Unlock a world of possibilities! Login now and discover the exclusive benefits awaiting you.
Dear Community,
I searched the forums but unfortunately I could not find a solution to my problem. I try to describe it as good as possible:
I have a list of M&A Transactions, including the industry classifiactions of the targets, containing different levels of the different industries the target is active in.
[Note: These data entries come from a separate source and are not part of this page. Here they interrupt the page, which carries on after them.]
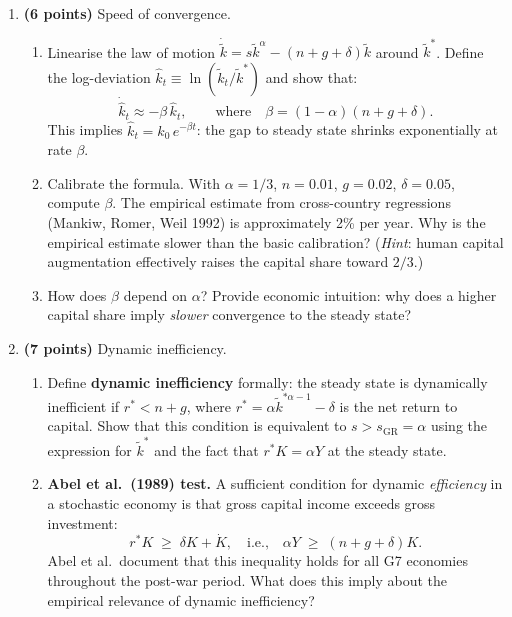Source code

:\documentclass[a4paper,11pt]{article}
\newcommand{\ktilde}{\tilde{k}}
\begin{document}
\begin{enumerate}[label=\textbf{\arabic*.}, leftmargin=*, itemsep=6pt]
    \item \textbf{(6 points)} Speed of convergence.

    \begin{enumerate}[label=(\alph*), itemsep=4pt]
        \item Linearise the law of motion $\dot{\ktilde} = s\ktilde^{\alpha}
        - (n+g+\delta)\ktilde$ around $\ktilde^*$.  Define the log-deviation
        $\hat{k}_t \equiv \ln(\ktilde_t/\ktilde^*)$ and show that:
        \[
            \dot{\hat{k}}_t \approx -\beta\,\hat{k}_t,
            \qquad \text{where} \quad
            \beta = (1-\alpha)(n+g+\delta).
        \]
        This implies $\hat{k}_t = \hat{k}_0\,e^{-\beta t}$: the gap to steady state
        shrinks exponentially at rate $\beta$.

        \item Calibrate the formula.  With $\alpha = 1/3$, $n = 0.01$, $g = 0.02$,
        $\delta = 0.05$, compute $\beta$.  The empirical estimate from cross-country
        regressions (Mankiw, Romer, Weil 1992) is approximately 2\% per year.
        Why is the empirical estimate slower than the basic calibration?
        (\textit{Hint}: human capital augmentation effectively raises the capital share
        toward $2/3$.)

        \item How does $\beta$ depend on $\alpha$?  Provide economic intuition: why does
        a higher capital share imply \emph{slower} convergence to the steady state?
    \end{enumerate}

    \item \textbf{(7 points)} Dynamic inefficiency.

    \begin{enumerate}[label=(\alph*), itemsep=4pt]
        \item Define \textbf{dynamic inefficiency} formally: the steady state is
        dynamically inefficient if $r^* < n + g$, where $r^* = \alpha\ktilde^{*\alpha-1}
        - \delta$ is the net return to capital.  Show that this condition is equivalent
        to $s > s_{\mathrm{GR}} = \alpha$ using the expression for $\ktilde^*$ and the
        fact that $r^* K = \alpha Y$ at the steady state.

        \item \textbf{Abel et al.\ (1989) test.}  A sufficient condition for dynamic
        \emph{efficiency} in a stochastic economy is that gross capital income exceeds
        gross investment:
        \[
            r^* K \;\geq\; \delta K + \dot{K},
            \quad\text{i.e.,}\quad
            \alpha Y \;\geq\; (n+g+\delta)K.
        \]
        Abel et al.\ document that this inequality holds for all G7 economies throughout
        the post-war period.  What does this imply about the empirical relevance of
        dynamic inefficiency?


\end{enumerate}
\end{enumerate}
\end{document}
Entries might look like this:
Industry Classifications [Target/Issuer] |
Application Software; Information Technology; Software; Software and Services; Information Technology (IT) Consulting; IT Consulting and Other Services; IT Services |
Commercial and Professional Services; Industrials; Professional Services; Research and Consulting Services |
For mapping, I have a complete list of the different industries on different levels (extract):
Industry - Level 1 | Industry - Level 2 | Industry - Level 3 | Industry - Level 4 |
Information Technology | Semiconductors and Semiconductor Equipment | Semiconductors and Semiconductor Equipment | Semiconductor Equipment |
Information Technology | Semiconductors and Semiconductor Equipment | Semiconductors and Semiconductor Equipment | Semiconductors |
Information Technology | Software and Services | IT Services | Internet Services and Infrastructure |
Information Technology | Software and Services | Software | Application Software |
Information Technology | Software and Services | Software | Systems Software |
What I'm trying to achieve is that if I select a level of Industry (e.g. Level 1: 'Information Technology' or Level 4: 'Application Software') and as a return I see the transactions containing the industry classification somewhere in their string for industry classification.
Let's put it another way, I want to create a scatter plot (x: Transaction Value (Sum), y: Transactions (Count)) for each level of Industries, such that the bubble 'Information Technology' contains all transactions where the string 'Information Technology' can be found in the field 'Industry Classifation.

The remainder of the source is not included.